Gluten Free Stuffing
3-4 cups gluten free bread cubes or crumbs
1 8 oz package mushrooms sliced
1 bunch celery chopped
2 medium onions chopped
1 cup raisins
1/2 cup butter cubed
1 can chicken broth (Meijer or Swanson brand is gf)
2 to 3 Tablespoons rubbed sage (McCormick is fine most will be ok just check the ingredients)
1 Tablespoon poultry seasoning (McCormick is fine most will be ok just check the ingredients)
1/2 teaspoon pepper

Melt butter in pan saute celery onions mushroom until tender. Stir in broth seasonings and raisins bring to a boil, reduce heat simmer uncovered for 10 minutes. remove from heat and fold cubed bread crumbs into mixture.

Loosely stuff the Turkey just before baking or baked the stuffing in a separate greased baking dish in the oven for 45-50 minutes at 350.
If you are going to stuff the turkey cook it like you would a normal stuffed bird.

Gravy
2 cups chicken broth (Meijer or Swanson is fine)
1/3 cups cornstarch
1/4 cups turkey drippings
pepper to taste

Stir water and cornstarch until smooth over medium heat. Stir in drippings until smooth cook until it boils and thickened stirring continuously. Cook until desired thickness. (If you need it thicker just add a little more cornstarch). Season with pepper.

Green Bean Casserole
1 large package green beans
1 can Progresso Cream of Mushroom soup
1 bag of Funions ( in the potato chip ales)

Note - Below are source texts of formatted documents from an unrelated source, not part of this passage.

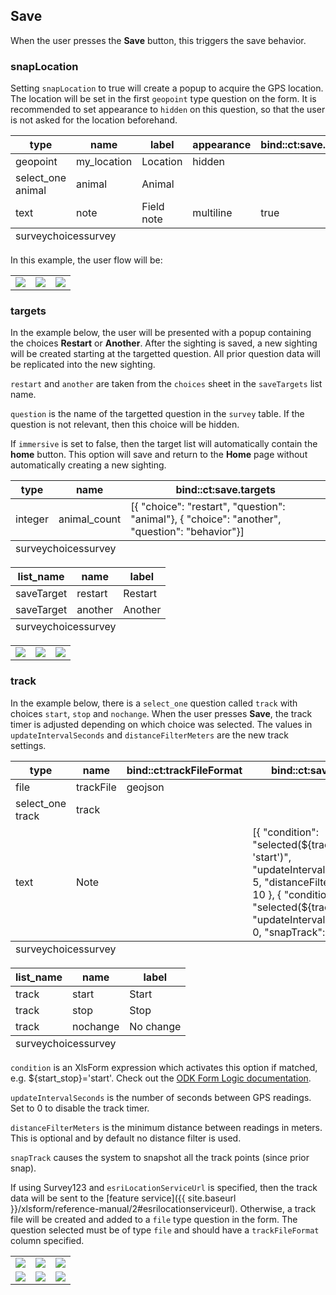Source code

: ## Save
When the user presses the **Save** button, this triggers the save behavior.

### snapLocation

Setting `snapLocation` to true will create a popup to acquire the GPS location. The location will be set in the first `geopoint` type question on the form. It is recommended to set appearance to `hidden` on this question, so that the user is not asked for the location beforehand.

<table class="xlsTable">
  <thead>
    <tr>
      <th>type</th>
      <th>name</th>
      <th>label</th>
      <th>appearance</th>
      <th>bind::ct:save.snapLocation</th>
    </tr>
  </thead>
  <tbody>
    <tr>
      <td>geopoint</td>
      <td>my_location</td>
      <td>Location</td>
      <td>hidden</td>
    </tr>
    <tr>
      <td>select_one animal</td>
      <td>animal</td>
      <td>Animal</td>
      <td></td>
      <td></td>
    </tr>
    <tr>
      <td>text</td>
      <td>note</td>
      <td>Field note</td>
      <td>multiline</td>
      <td>true</td>
    </tr>
  </tbody>
  <tfoot>
    <tr>
      <td class="sheets" colspan="3"><span class="active">survey</span><span>choices</span><span>survey</span></td>
    </tr>
  </tfoot>
</table>

In this example, the user flow will be:
<table>
<tr>
<td><img src="{{ site.baseurl }}/assets/xlsform/refman-snapLocation-1.png" /></td>
<td><img src="{{ site.baseurl }}/assets/xlsform/refman-snapLocation-2.png" /></td>
<td><img src="{{ site.baseurl }}/assets/xlsform/refman-snapLocation-3.png" /></td>
</tr>
</table>

### targets
In the example below, the user will be presented with a popup containing the choices **Restart** or **Another**. After the sighting is saved, a new sighting will be created starting at the targetted question. All prior question data will be replicated into the new sighting.

`restart` and `another` are taken from the `choices` sheet in the `saveTargets` list name.

`question` is the name of the targetted question in the `survey` table. If the question is not relevant, then this choice will be hidden.

If `immersive` is set to false, then the target list will automatically contain the **home** button. This option will save and return to the **Home** page without automatically creating a new sighting.

<table class="xlsTable">
  <thead>
    <tr>
      <th>type</th>
      <th>name</th>
      <th>bind::ct:save.targets</th>
    </tr>
  </thead>
  <tbody>
    <tr>
      <td>integer</td>
      <td>animal_count</td>
      <td>[{ "choice": "restart", "question": "animal"}, { "choice": "another", "question": "behavior"}]</td>
    </tr>
  </tbody>
  <tfoot>
    <tr>
      <td class="sheets" colspan="3"><span class="active">survey</span><span>choices</span><span>survey</span></td>
    </tr>
  </tfoot>
</table>

<table class="xlsTable">
  <thead>
    <tr>
      <th>list_name</th>
      <th>name</th>
      <th>label</th>
    </tr>
  </thead>
  <tbody>
    <tr>
      <td>saveTarget</td>
      <td>restart</td>
      <td>Restart</td>
    </tr>
    <tr>
      <td>saveTarget</td>
      <td>another</td>
      <td>Another</td>
    </tr>
  </tbody>
  <tfoot>
    <tr>
      <td class="sheets" colspan="3"><span>survey</span><span class="active">choices</span><span>survey</span></td>
    </tr>
  </tfoot>
</table>

<table>
<tr>
<td><img src="{{ site.baseurl }}/assets/xlsform/refman-saveTarget-1.png" /></td>
<td><img src="{{ site.baseurl }}/assets/xlsform/refman-saveTarget-2.png" /></td>
<td><img src="{{ site.baseurl }}/assets/xlsform/refman-saveTarget-3.png" /></td>
</tr>
</table>

### track
In the example below, there is a `select_one` question called `track` with choices `start`, `stop` and `nochange`. When the user presses **Save**, the track timer is adjusted depending on which choice was selected. The values in `updateIntervalSeconds` and `distanceFilterMeters` are the new track settings.

<table class="xlsTable">
  <thead>
    <tr>
      <th>type</th>
      <th>name</th>
      <th>bind::ct:trackFileFormat</th>
      <th>bind::ct:save.track</th>
    </tr>
  </thead>
  <tbody>
    <tr>
      <td>file</td>
      <td>trackFile</td>
      <td>geojson</td>
      <td></td>
    </tr>
    <tr>
      <td>select_one track</td>
      <td>track</td>
      <td></td>
      <td></td>
    </tr>
    <tr>
      <td>text</td>
      <td>Note</td>
      <td></td>
      <td>[{ "condition": "selected(${track}, 'start')", "updateIntervalSeconds": 5, "distanceFilterMeters": 10 }, { "condition": "selected(${track},'stop')", "updateIntervalSeconds": 0, "snapTrack": true }]</td>
    </tr>
  </tbody>
  <tfoot>
    <tr>
      <td class="sheets" colspan="3"><span class="active">survey</span><span>choices</span><span>survey</span></td>
    </tr>
  </tfoot>
</table>

<table class="xlsTable">
  <thead>
    <tr>
      <th>list_name</th>
      <th>name</th>
      <th>label</th>
    </tr>
  </thead>
  <tbody>
    <tr>
      <td>track</td>
      <td>start</td>
      <td>Start</td>
    </tr>
    <tr>
      <td>track</td>
      <td>stop</td>
      <td>Stop</td>
    </tr>
    <tr>
      <td>track</td>
      <td>nochange</td>
      <td>No change</td>
    </tr>
  </tbody>
  <tfoot>
    <tr>
      <td class="sheets" colspan="3"><span>survey</span><span class="active">choices</span><span>survey</span></td>
    </tr>
  </tfoot>
</table>

`condition` is an XlsForm expression which activates this option if matched, e.g. ${start_stop}='start'. Check out the [ODK Form Logic documentation](https://docs.getodk.org/form-logic/).

`updateIntervalSeconds` is the number of seconds between GPS readings. Set to 0 to disable the track timer.

`distanceFilterMeters` is the minimum distance between readings in meters. This is optional and by default no distance filter is used.

`snapTrack` causes the system to snapshot all the track points (since prior snap). 

If using Survey123 and `esriLocationServiceUrl` is specified, then the track data will be sent to the [feature service]({{ site.baseurl }}/xlsform/reference-manual/2#esrilocationserviceurl). Otherwise, a track file will be created and added to a `file` type question in the form. The question selected must be of type `file` and should have a `trackFileFormat` column specified. 

<table>
<tr>
<td><img src="{{ site.baseurl }}/assets/xlsform/refman-saveTrack-1.png" /></td>
<td><img src="{{ site.baseurl }}/assets/xlsform/refman-saveTrack-2.png" /></td>
<td><img src="{{ site.baseurl }}/assets/xlsform/refman-saveTrack-3.png" /></td>
</tr>
<tr>
<td><img src="{{ site.baseurl }}/assets/xlsform/refman-saveTrack-4.png" /></td>
<td><img src="{{ site.baseurl }}/assets/xlsform/refman-saveTrack-5.png" /></td>
<td><img src="{{ site.baseurl }}/assets/xlsform/refman-saveTrack-6.png" /></td>
</tr>
</table>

Make green bean casserole as usual. Use Funions in place of Frenches dried onions on the top. Bake at 350 for 30 minutes.

Dinner Rolls
4 tablespoon shorting
3 tablespoons honey
2 eggs
1 packet yeast (about 1 tablespoon)
1 cup sour cream
1/2 cup potato starch
1 cup cornstarch
1/2 teaspoon baking soda
1 tablespoon baking powder
2 teaspoons Xantham gum
3/4 teaspoon salt
3/4 teaspoon vineger

Preheat oven to 350. Combine all ingredients. Mix well to remove all lumps.

the dough will be wet. Wet hands to handle dough. Take about 1/4 cup of dough and shape into a ball. Drop into greased muffin tin. repeat until all dough is used.

Bake 18 - 20 minutes until golden brown and tooth pick inserted in the middle test clean. Makes 9 rolls.


Pumpkin Pie

Make pie crust form Gluten Free Pantry pie crust mix (can find at Apple valley, Harvest Health, and sometimes Meijer)

1 15 to 16 ounce can pumpkin (Libby, Mejier, and Spartan is fine)
1 12 ounce can evaporated milk
3/4 cup light brown sugar
1/2 teaspoon salt
1 teaspoon cinnamon
1/4 teaspoon nutmeg
1/4 teaspoon ginger
2 eggs

Prepare 9 inch pie crust and set aside do not bake

In medium bowl combine all ingredients. Mix well to remove any lumps Pour batter into prepared pie crust. Bake 15 minutes. Reduce heat to 350. Bake an additional 45-50 minutes until knife inserted in middle of the pie tests clean. the filling will appear puffy.